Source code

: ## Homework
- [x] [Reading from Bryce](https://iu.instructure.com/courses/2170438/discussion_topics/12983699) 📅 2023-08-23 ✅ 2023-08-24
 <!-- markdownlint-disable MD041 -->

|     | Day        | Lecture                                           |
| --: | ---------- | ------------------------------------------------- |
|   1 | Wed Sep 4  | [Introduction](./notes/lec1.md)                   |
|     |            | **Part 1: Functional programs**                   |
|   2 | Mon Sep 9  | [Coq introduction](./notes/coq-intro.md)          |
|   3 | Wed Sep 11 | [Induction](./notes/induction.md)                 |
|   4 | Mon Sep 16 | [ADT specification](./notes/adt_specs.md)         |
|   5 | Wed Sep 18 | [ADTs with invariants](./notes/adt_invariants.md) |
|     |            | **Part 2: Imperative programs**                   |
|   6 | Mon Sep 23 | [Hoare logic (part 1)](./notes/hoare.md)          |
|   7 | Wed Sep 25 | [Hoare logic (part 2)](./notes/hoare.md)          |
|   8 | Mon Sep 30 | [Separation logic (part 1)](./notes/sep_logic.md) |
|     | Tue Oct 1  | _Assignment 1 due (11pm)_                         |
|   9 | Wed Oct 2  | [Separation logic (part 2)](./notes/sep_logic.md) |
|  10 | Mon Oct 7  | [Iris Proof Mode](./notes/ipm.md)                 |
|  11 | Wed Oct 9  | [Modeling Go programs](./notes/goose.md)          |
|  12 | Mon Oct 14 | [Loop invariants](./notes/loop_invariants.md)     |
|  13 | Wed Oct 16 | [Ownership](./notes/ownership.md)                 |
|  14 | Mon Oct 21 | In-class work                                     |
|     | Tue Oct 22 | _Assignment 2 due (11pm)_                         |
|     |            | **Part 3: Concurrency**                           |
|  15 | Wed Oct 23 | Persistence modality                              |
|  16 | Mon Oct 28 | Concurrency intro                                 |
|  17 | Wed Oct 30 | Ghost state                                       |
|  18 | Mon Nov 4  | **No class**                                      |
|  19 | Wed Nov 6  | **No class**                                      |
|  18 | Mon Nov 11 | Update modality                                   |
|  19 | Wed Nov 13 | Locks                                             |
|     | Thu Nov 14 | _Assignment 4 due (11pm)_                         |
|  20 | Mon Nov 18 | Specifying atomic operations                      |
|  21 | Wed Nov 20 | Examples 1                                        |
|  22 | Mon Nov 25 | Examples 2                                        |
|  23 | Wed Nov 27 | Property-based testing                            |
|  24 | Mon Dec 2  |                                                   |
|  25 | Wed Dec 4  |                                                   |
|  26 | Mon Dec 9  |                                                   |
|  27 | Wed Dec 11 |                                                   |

> _TASK ITEM_
Copy each line of the preceding material that contains "Concurrency".

> _COMPLETED EXERCISE_
|     |            | **Part 3: Concurrency**                           |
|  16 | Mon Oct 28 | Concurrency intro                                 |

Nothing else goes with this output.